> **Problem statement**
I need the number of lines in the listing below that include the string "module", and only that number.

> **Records to use**
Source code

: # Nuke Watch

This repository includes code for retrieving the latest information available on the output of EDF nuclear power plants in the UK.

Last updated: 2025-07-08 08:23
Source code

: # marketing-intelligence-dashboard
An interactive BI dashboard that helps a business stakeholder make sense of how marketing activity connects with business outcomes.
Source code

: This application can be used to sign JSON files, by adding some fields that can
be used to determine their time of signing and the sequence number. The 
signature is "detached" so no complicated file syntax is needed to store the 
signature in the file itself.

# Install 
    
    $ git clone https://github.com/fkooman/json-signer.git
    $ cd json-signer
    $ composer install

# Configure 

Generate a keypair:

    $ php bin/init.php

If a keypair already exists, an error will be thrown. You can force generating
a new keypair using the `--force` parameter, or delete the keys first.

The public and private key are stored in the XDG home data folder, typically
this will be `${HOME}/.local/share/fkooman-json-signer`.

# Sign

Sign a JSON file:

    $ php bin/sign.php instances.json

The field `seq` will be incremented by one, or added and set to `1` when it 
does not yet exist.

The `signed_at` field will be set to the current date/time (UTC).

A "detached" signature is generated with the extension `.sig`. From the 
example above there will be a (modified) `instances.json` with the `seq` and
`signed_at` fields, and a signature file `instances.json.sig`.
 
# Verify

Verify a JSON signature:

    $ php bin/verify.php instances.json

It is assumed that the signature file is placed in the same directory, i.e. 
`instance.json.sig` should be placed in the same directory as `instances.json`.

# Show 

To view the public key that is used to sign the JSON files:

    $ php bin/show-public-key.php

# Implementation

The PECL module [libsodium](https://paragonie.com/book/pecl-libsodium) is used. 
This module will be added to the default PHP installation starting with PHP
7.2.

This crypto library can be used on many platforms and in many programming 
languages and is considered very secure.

> **Answer for this exercise**
2